Tally how many lines in the data below include "invo", then please reply with only that figure.

===== The data =====

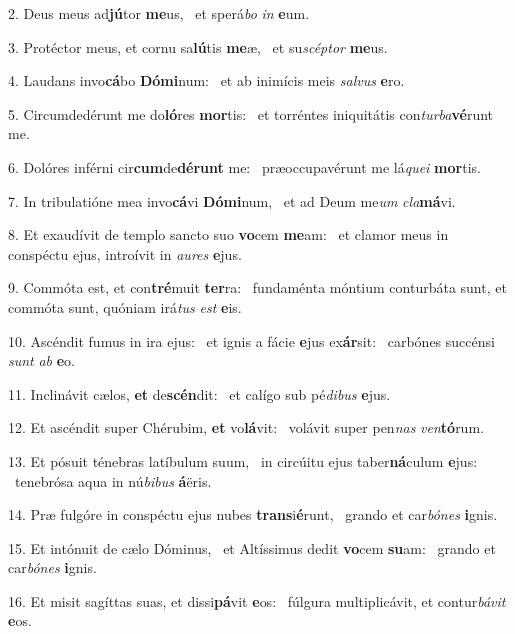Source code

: 2. Deus meus ad\textbf{jú}tor \textbf{me}us, \ast\  et sperá\textit{bo} \textit{in} \textbf{e}um.\

3. Protéctor meus, et cornu sa\textbf{lú}tis \textbf{me}æ, \ast\  et su\textit{scép}\textit{tor} \textbf{me}us.\

4. Laudans invo\textbf{cá}bo \textbf{Dó}\textbf{mi}num: \ast\  et ab inimícis meis \textit{sal}\textit{vus} \textbf{e}ro.\

5. Circumdedérunt me do\textbf{ló}res \textbf{mor}tis: \ast\  et torréntes iniquitátis con\textit{tur}\textit{ba}\textbf{vé}runt me.\

6. Dolóres inférni cir\textbf{cum}de\textbf{dé}\textbf{runt} me: \ast\  præoccupavérunt me lá\textit{que}\textit{i} \textbf{mor}tis.\

7. In tribulatióne mea invo\textbf{cá}vi \textbf{Dó}\textbf{mi}num, \ast\  et ad Deum me\textit{um} \textit{cla}\textbf{má}vi.\

8. Et exaudívit de templo sancto suo \textbf{vo}cem \textbf{me}am: \ast\  et clamor meus in conspéctu ejus, introívit in \textit{au}\textit{res} \textbf{e}jus.\

9. Commóta est, et con\textbf{tré}muit \textbf{ter}ra: \ast\  fundaménta móntium conturbáta sunt, et commóta sunt, quóniam irá\textit{tus} \textit{est} \textbf{e}is.\

10. Ascéndit fumus in ira ejus: \dag\  et ignis a fácie \textbf{e}jus ex\textbf{ár}sit: \ast\  carbónes succénsi \textit{sunt} \textit{ab} \textbf{e}o.\

11. Inclinávit cælos, \textbf{et} de\textbf{scén}dit: \ast\  et calígo sub pé\textit{di}\textit{bus} \textbf{e}jus.\

12. Et ascéndit super Chérubim, \textbf{et} vo\textbf{lá}vit: \ast\  volávit super pen\textit{nas} \textit{ven}\textbf{tó}rum.\

13. Et pósuit ténebras latíbulum suum, \dag\  in circúitu ejus taber\textbf{ná}culum \textbf{e}jus: \ast\  tenebrósa aqua in nú\textit{bi}\textit{bus} \textbf{á}ëris.\

14. Præ fulgóre in conspéctu ejus nubes \textbf{trans}i\textbf{é}runt, \ast\  grando et car\textit{bó}\textit{nes} \textbf{i}gnis.\

15. Et intónuit de cælo Dóminus, \dag\  et Altíssimus dedit \textbf{vo}cem \textbf{su}am: \ast\  grando et car\textit{bó}\textit{nes} \textbf{i}gnis.\

16. Et misit sagíttas suas, et dissi\textbf{pá}vit \textbf{e}os: \ast\  fúlgura multiplicávit, et contur\textit{bá}\textit{vit} \textbf{e}os.\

=====

## Result of the exercise
2